Need for national guidelines, certifications. Our Situational Analysis research has found that the number of States creating peer specialist initiatives has grown dramatically in the past 5 years. The number of States with employed peer specialists is somewhat greater than the number receiving Medicaid reimbursement (an estimate of 25 is not unreasonable), but the exact number is often difficult to determine, as programs are sometimes small and/or isolated. At least two States, North Carolina and Texas, are working toward Medicaid reimbursement for peer support and have made much progress in that regard.

One of the main findings we have come across is the lack of national guidelines or certification for the profession.

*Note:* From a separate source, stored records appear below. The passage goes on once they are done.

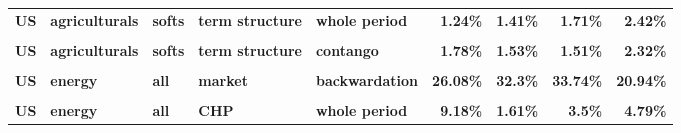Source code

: \documentclass[
  authoryear,
  preprint,
  3p]{elsarticle}
\begin{document}
\begin{landscape}
\begin{longtable}[t]{>{}l>{}l>{}l>{}l>{}l>{}r>{}r>{}r>{}r}
\textbf{US} & \textbf{agriculturals} & \textbf{softs} & \textbf{term structure} & \textbf{whole period} & \textcolor[HTML]{4285f4}{\textbf{1.24\%}} & \textcolor[HTML]{4285f4}{\textbf{1.41\%}} & \textcolor[HTML]{4285f4}{\textbf{1.71\%}} & \textcolor[HTML]{4285f4}{\textbf{2.42\%}}\\
\addlinespace
\textbf{\cellcolor{gray!10}{US}} & \textbf{\cellcolor{gray!10}{agriculturals}} & \textbf{\cellcolor{gray!10}{softs}} & \textbf{\cellcolor{gray!10}{term structure}} & \textbf{\cellcolor{gray!10}{backwardation}} & \textcolor[HTML]{4285f4}{\textbf{\cellcolor{gray!10}{1.25\%}}} & \textcolor[HTML]{4285f4}{\textbf{\cellcolor{gray!10}{1.44\%}}} & \textcolor[HTML]{4285f4}{\textbf{\cellcolor{gray!10}{2.25\%}}} & \textcolor[HTML]{4285f4}{\textbf{\cellcolor{gray!10}{3.08\%}}}\\
\textbf{US} & \textbf{agriculturals} & \textbf{softs} & \textbf{term structure} & \textbf{contango} & \textcolor[HTML]{4285f4}{\textbf{1.78\%}} & \textcolor[HTML]{4285f4}{\textbf{1.53\%}} & \textcolor[HTML]{4285f4}{\textbf{1.51\%}} & \textcolor[HTML]{4285f4}{\textbf{2.32\%}}\\
\textbf{\cellcolor{gray!10}{US}} & \textbf{\cellcolor{gray!10}{energy}} & \textbf{\cellcolor{gray!10}{all}} & \textbf{\cellcolor{gray!10}{market}} & \textbf{\cellcolor{gray!10}{whole period}} & \textcolor[HTML]{4285f4}{\textbf{\cellcolor{gray!10}{26.58\%}}} & \textcolor[HTML]{4285f4}{\textbf{\cellcolor{gray!10}{31.57\%}}} & \textcolor[HTML]{4285f4}{\textbf{\cellcolor{gray!10}{38.94\%}}} & \textcolor[HTML]{4285f4}{\textbf{\cellcolor{gray!10}{25.9\%}}}\\
\textbf{US} & \textbf{energy} & \textbf{all} & \textbf{market} & \textbf{backwardation} & \textcolor[HTML]{4285f4}{\textbf{26.08\%}} & \textcolor[HTML]{4285f4}{\textbf{32.3\%}} & \textcolor[HTML]{4285f4}{\textbf{33.74\%}} & \textcolor[HTML]{4285f4}{\textbf{20.94\%}}\\
\textbf{\cellcolor{gray!10}{US}} & \textbf{\cellcolor{gray!10}{energy}} & \textbf{\cellcolor{gray!10}{all}} & \textbf{\cellcolor{gray!10}{market}} & \textbf{\cellcolor{gray!10}{contango}} & \textcolor[HTML]{4285f4}{\textbf{\cellcolor{gray!10}{26.84\%}}} & \textcolor[HTML]{4285f4}{\textbf{\cellcolor{gray!10}{31.47\%}}} & \textcolor[HTML]{4285f4}{\textbf{\cellcolor{gray!10}{42.16\%}}} & \textcolor[HTML]{4285f4}{\textbf{\cellcolor{gray!10}{28.77\%}}}\\
\addlinespace
\textbf{US} & \textbf{energy} & \textbf{all} & \textbf{CHP} & \textbf{whole period} & \textcolor[HTML]{4285f4}{\textbf{9.18\%}} & \textcolor[HTML]{4285f4}{\textbf{1.61\%}} & \textcolor[HTML]{4285f4}{\textbf{3.5\%}} & \textcolor[HTML]{4285f4}{\textbf{4.79\%}}\\

\end{longtable}
\end{landscape}
\end{document}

Each State with a formal peer specialist program exercises control over that program as it relates to certification, training, professional discipline, and other operational issues. Until recently, training was generally offered as 1-week courses to satisfy State certification requirements. A common feature among virtually all training programs is heavy reliance on peers as advisors in basic curriculum development and as instructors. Training courses do appear to be increasing in length and the topics covered, but findings have indicated a great desire among peer specialists for greater emphasis or education on cultural competency, the role of trauma in mental health, and ethics issues.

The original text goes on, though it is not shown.